La plus grande victoire a été dans la catégorie « But », où le petit robot était presque 16 points meilleur que le meilleur robot géant. C'est particerment impressionnant car le petit robot fonctionne sur un ordinateur qui utilise seulement 2,25 GiB de mémoire, ce qui est assez petit pour tenir sur de nombreux robots du monde réel.
Pourquoi cela compte
Ce document montre que vous n'avez pas besoin d'un cerveau massif pour avoir un robot intelligent. En apprenant à un petit robot à « penser » de manière structurée (en établissant des plans et en vérifiant ses étapes) et en lui donnant le bon type d'entraînement visuel et linguistique, il peut gérer le monde réel complexe et imprévisible mieux que des modèles beaucoup plus grands.

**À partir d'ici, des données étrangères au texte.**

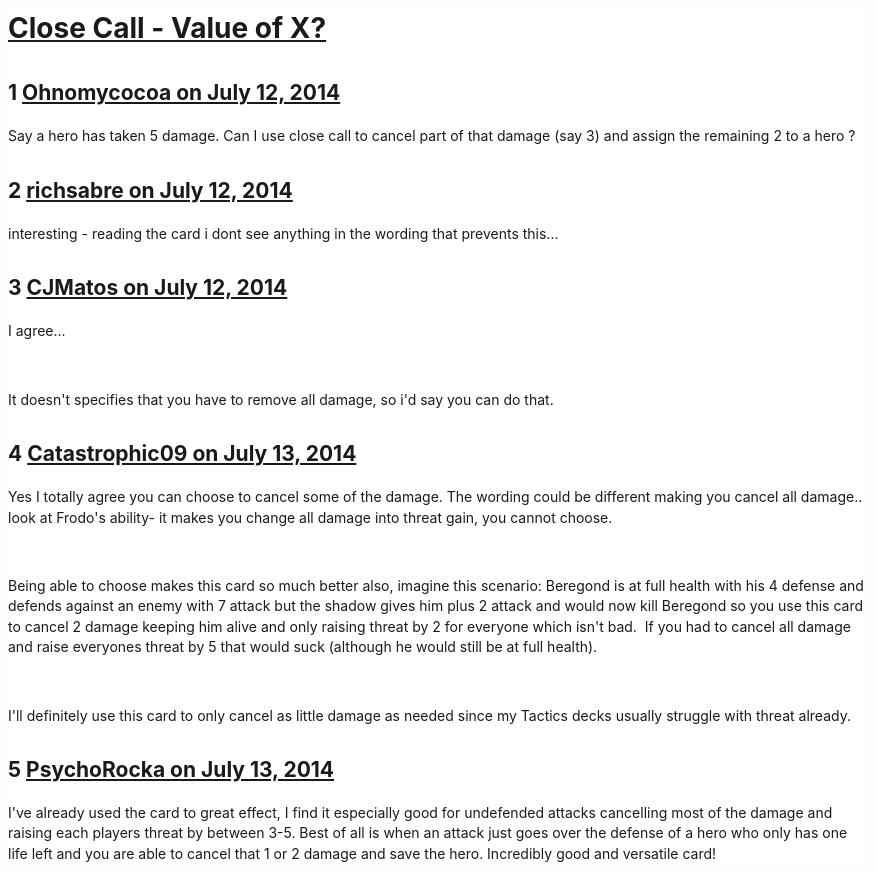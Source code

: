 # [Close Call - Value of X?](https://community.fantasyflightgames.com/topic/110715-close-call-value-of-x/)

## 1 [Ohnomycocoa on July 12, 2014](https://community.fantasyflightgames.com/topic/110715-close-call-value-of-x/?do=findComment&comment=1152811)

Say a hero has taken 5 damage. Can I use close call to cancel part of that damage (say 3) and assign the remaining 2 to a hero ?

## 2 [richsabre on July 12, 2014](https://community.fantasyflightgames.com/topic/110715-close-call-value-of-x/?do=findComment&comment=1152846)

interesting - reading the card i dont see anything in the wording that prevents this...

## 3 [CJMatos on July 12, 2014](https://community.fantasyflightgames.com/topic/110715-close-call-value-of-x/?do=findComment&comment=1152877)

I agree...

 

It doesn't specifies that you have to remove all damage, so i'd say you can do that.

## 4 [Catastrophic09 on July 13, 2014](https://community.fantasyflightgames.com/topic/110715-close-call-value-of-x/?do=findComment&comment=1153056)

Yes I totally agree you can choose to cancel some of the damage. The wording could be different making you cancel all damage.. look at Frodo's ability- it makes you change all damage into threat gain, you cannot choose.

 

Being able to choose makes this card so much better also, imagine this scenario: Beregond is at full health with his 4 defense and defends against an enemy with 7 attack but the shadow gives him plus 2 attack and would now kill Beregond so you use this card to cancel 2 damage keeping him alive and only raising threat by 2 for everyone which isn't bad.  If you had to cancel all damage and raise everyones threat by 5 that would suck (although he would still be at full health). 

 

I'll definitely use this card to only cancel as little damage as needed since my Tactics decks usually struggle with threat already.

## 5 [PsychoRocka on July 13, 2014](https://community.fantasyflightgames.com/topic/110715-close-call-value-of-x/?do=findComment&comment=1153207)

I've already used the card to great effect, I find it especially good for undefended attacks cancelling most of the damage and raising each players threat by between 3-5. Best of all is when an attack just goes over the defense of a hero who only has one life left and you are able to cancel that 1 or 2 damage and save the hero. Incredibly good and versatile card!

Les chercheurs ont également découvert que la partie « Plan » du processus de pensée est cruciale. Si l'on retire au robot sa capacité à rédiger un plan, son taux de réussite chute de 40 à 45 points. Cela prouve que le robot ne fait pas que deviner ; il utilise réellement le plan pour guider ses actions.
En bref, CoTinyVLA prouve qu'avec les bonnes méthodes d'enseignement, un robot petit et efficace peut être tout aussi capable qu'un immense superordinateur, nous rapprochant ainsi d'avoir des robots intelligents et utiles dans nos maisons et nos lieux de travail.